**Exercise brief:** Up to and including the line containing "x_1 &= x_2-6x_3", set down each line of the entries below exactly, starting from the first, and leave out the rest.

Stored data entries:
####################
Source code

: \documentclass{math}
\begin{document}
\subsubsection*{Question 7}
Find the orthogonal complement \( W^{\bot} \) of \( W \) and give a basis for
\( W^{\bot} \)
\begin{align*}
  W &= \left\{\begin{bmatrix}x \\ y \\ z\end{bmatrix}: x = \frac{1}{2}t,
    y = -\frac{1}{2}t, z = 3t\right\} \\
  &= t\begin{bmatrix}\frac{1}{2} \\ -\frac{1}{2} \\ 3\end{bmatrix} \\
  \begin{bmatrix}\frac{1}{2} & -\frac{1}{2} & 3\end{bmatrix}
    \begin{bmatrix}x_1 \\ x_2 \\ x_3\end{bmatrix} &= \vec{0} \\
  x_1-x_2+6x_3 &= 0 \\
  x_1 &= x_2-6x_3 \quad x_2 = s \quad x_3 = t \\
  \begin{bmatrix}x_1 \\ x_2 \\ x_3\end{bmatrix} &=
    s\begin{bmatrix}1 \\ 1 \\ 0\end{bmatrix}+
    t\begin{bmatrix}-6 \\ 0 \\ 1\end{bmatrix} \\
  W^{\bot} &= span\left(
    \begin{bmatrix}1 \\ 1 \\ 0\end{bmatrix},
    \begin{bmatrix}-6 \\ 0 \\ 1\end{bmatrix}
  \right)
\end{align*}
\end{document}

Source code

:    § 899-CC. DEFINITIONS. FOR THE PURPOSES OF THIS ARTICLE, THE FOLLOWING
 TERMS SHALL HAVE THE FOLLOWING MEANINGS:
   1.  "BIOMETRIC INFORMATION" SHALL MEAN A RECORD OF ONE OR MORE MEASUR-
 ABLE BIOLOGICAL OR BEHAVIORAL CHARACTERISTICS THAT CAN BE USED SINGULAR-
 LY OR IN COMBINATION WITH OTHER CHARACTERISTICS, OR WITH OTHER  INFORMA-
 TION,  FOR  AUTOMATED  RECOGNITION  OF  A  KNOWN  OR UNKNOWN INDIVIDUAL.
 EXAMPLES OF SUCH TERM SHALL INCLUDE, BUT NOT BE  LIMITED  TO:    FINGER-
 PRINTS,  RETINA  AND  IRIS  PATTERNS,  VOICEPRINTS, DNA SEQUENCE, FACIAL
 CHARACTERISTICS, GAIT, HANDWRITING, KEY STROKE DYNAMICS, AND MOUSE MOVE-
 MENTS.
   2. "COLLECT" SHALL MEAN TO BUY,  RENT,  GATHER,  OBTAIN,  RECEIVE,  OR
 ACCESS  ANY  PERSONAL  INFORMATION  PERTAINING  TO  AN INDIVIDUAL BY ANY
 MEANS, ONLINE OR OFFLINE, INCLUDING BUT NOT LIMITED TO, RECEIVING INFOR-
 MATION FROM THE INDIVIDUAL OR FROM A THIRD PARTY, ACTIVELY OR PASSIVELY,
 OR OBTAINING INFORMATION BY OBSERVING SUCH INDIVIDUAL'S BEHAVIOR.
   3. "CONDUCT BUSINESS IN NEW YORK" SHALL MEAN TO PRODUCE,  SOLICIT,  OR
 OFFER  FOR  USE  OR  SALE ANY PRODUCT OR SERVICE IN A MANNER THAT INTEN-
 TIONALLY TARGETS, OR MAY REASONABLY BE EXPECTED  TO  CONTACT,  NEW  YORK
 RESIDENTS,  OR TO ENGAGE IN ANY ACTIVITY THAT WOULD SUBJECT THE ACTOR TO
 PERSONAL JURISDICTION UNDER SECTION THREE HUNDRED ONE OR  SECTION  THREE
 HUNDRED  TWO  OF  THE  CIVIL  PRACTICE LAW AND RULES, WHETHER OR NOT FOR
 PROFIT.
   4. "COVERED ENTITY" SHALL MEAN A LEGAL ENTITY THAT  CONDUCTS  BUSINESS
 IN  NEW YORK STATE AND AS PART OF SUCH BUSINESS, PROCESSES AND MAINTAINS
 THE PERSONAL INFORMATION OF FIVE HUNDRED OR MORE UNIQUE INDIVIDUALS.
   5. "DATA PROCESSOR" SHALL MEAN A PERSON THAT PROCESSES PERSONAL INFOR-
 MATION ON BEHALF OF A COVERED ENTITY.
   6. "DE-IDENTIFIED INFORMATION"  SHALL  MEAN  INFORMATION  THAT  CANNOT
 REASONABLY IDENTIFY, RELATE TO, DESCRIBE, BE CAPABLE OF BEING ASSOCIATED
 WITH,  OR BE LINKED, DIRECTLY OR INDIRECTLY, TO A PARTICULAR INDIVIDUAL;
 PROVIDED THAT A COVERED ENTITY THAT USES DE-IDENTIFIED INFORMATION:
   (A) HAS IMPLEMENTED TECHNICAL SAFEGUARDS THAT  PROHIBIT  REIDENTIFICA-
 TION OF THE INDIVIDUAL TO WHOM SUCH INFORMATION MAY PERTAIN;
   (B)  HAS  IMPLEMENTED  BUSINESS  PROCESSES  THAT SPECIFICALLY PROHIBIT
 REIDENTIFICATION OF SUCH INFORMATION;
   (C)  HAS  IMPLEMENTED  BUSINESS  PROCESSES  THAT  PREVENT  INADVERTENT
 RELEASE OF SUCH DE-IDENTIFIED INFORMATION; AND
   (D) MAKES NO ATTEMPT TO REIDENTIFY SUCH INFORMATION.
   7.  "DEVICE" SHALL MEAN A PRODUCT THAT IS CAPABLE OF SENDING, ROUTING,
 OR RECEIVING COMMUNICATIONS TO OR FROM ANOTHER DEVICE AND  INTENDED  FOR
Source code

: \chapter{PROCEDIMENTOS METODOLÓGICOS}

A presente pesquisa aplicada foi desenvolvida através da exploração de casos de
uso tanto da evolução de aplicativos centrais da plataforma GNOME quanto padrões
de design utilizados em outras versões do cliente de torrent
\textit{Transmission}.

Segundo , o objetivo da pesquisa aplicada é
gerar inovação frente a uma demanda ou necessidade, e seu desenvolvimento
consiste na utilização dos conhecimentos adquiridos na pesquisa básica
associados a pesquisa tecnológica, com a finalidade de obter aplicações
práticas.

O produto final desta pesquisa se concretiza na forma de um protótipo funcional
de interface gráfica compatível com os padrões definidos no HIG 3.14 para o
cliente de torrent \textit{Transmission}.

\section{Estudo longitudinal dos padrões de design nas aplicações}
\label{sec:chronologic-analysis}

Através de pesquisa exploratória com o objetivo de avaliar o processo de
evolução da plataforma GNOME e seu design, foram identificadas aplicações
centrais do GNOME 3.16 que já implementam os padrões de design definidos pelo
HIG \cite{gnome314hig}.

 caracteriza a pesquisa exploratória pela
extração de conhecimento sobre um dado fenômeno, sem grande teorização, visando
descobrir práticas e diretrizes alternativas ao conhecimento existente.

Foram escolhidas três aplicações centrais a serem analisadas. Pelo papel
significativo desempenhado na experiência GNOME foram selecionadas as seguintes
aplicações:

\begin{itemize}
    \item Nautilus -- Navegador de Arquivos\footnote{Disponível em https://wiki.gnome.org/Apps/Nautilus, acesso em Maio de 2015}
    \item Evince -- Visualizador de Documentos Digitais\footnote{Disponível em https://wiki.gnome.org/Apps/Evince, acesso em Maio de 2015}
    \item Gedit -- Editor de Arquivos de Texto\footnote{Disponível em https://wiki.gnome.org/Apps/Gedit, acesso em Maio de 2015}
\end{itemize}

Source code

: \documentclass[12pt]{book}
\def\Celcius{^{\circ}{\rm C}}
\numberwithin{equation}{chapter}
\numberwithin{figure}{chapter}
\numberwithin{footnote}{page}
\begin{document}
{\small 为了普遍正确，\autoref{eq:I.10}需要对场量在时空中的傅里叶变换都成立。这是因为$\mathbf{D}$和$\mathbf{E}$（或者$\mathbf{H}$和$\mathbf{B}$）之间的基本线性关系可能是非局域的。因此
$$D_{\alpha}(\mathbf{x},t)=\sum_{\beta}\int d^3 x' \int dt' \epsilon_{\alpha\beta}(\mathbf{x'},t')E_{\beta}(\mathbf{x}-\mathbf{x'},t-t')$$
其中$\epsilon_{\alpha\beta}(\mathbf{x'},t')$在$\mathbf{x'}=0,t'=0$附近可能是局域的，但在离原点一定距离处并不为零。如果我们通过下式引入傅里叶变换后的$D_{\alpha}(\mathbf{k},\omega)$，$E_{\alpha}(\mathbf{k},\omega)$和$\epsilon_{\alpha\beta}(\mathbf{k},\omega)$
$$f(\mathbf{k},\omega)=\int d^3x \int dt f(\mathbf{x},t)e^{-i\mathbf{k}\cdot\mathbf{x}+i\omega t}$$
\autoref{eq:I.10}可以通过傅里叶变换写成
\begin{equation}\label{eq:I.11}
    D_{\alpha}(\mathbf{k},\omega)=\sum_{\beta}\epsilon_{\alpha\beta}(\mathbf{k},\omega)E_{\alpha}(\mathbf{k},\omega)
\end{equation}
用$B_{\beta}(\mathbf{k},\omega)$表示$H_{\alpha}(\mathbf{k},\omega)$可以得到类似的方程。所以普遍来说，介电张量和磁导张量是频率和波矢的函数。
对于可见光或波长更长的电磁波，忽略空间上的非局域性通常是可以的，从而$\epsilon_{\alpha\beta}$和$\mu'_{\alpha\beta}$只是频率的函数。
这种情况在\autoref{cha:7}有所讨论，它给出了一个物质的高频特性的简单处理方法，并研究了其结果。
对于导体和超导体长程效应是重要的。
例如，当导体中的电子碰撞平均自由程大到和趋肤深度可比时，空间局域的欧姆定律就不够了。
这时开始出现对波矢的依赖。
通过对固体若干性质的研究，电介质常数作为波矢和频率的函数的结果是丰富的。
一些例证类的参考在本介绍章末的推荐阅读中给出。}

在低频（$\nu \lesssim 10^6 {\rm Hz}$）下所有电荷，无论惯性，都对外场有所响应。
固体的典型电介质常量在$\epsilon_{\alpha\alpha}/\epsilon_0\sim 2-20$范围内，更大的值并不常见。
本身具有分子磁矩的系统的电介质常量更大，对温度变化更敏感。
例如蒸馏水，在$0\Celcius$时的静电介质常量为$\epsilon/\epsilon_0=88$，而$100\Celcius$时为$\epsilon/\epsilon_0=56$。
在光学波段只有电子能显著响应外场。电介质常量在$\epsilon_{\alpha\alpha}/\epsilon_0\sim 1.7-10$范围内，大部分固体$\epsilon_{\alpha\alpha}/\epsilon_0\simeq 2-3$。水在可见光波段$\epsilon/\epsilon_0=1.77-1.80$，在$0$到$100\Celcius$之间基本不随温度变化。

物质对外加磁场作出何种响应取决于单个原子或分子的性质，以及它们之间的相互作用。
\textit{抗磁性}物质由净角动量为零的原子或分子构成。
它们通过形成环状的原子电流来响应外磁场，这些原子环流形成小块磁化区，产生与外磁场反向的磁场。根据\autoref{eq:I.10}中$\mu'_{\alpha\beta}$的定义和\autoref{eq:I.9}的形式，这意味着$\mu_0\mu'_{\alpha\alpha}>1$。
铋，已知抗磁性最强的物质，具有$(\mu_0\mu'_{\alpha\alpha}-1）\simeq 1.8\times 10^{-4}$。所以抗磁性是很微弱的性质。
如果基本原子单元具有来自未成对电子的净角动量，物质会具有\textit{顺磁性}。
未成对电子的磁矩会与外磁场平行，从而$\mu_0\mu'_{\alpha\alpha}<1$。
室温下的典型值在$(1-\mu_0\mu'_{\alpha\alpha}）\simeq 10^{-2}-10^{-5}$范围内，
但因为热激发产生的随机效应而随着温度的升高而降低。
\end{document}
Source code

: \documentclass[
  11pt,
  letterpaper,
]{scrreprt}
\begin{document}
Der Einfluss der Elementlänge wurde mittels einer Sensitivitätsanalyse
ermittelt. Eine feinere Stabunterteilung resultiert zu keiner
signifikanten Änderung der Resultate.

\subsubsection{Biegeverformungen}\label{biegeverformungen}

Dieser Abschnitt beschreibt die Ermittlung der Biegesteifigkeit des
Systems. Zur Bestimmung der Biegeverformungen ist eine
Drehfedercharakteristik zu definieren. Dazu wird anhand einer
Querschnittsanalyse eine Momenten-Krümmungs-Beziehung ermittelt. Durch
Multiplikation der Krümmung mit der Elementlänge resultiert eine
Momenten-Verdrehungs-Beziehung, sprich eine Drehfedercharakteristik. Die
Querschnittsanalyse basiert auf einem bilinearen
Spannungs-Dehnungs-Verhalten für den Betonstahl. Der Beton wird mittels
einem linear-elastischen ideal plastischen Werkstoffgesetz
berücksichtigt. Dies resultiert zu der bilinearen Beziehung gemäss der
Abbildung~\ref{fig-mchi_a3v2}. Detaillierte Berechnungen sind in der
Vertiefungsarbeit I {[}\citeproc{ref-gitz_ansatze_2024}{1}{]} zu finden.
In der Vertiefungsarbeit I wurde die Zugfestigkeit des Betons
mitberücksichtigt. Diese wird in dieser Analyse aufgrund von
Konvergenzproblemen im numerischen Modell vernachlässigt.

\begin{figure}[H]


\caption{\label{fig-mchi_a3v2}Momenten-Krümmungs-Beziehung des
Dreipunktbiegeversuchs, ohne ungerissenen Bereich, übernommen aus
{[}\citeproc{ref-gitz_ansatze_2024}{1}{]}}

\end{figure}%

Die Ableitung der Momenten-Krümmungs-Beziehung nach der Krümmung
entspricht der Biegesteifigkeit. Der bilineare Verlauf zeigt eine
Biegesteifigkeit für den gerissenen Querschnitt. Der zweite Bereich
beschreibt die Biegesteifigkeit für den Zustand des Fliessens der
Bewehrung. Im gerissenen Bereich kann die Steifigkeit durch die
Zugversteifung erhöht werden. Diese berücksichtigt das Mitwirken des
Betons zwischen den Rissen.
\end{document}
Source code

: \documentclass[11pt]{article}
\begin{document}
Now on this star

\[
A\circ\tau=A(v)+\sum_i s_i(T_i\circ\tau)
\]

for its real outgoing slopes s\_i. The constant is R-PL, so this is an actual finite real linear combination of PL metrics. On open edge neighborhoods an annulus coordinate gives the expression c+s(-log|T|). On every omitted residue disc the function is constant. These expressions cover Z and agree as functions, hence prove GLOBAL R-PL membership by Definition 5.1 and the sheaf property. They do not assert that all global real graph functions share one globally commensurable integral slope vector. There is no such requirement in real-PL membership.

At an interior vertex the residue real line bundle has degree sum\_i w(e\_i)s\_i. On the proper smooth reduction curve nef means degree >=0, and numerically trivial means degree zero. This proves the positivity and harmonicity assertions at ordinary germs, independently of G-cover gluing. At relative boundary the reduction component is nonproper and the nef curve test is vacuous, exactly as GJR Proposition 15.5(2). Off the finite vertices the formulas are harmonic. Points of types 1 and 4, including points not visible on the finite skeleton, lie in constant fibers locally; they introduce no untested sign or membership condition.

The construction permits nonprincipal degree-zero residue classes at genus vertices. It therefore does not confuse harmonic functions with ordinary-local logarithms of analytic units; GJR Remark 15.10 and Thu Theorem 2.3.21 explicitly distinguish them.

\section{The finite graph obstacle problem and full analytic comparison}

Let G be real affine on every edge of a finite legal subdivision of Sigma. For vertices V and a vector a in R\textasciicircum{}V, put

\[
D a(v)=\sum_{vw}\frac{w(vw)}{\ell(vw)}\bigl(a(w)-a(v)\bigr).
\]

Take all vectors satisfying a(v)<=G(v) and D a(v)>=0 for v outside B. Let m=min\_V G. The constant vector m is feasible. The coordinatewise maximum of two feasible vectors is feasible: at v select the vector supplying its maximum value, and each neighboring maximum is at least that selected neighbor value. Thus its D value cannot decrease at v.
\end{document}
####################
**Your response:**
Source code

: \documentclass{math}
\begin{document}
\subsubsection*{Question 7}
Find the orthogonal complement \( W^{\bot} \) of \( W \) and give a basis for
\( W^{\bot} \)
\begin{align*}
  W &= \left\{\begin{bmatrix}x \\ y \\ z\end{bmatrix}: x = \frac{1}{2}t,
    y = -\frac{1}{2}t, z = 3t\right\} \\
  &= t\begin{bmatrix}\frac{1}{2} \\ -\frac{1}{2} \\ 3\end{bmatrix} \\
  \begin{bmatrix}\frac{1}{2} & -\frac{1}{2} & 3\end{bmatrix}
    \begin{bmatrix}x_1 \\ x_2 \\ x_3\end{bmatrix} &= \vec{0} \\
  x_1-x_2+6x_3 &= 0 \\
  x_1 &= x_2-6x_3 \quad x_2 = s \quad x_3 = t \\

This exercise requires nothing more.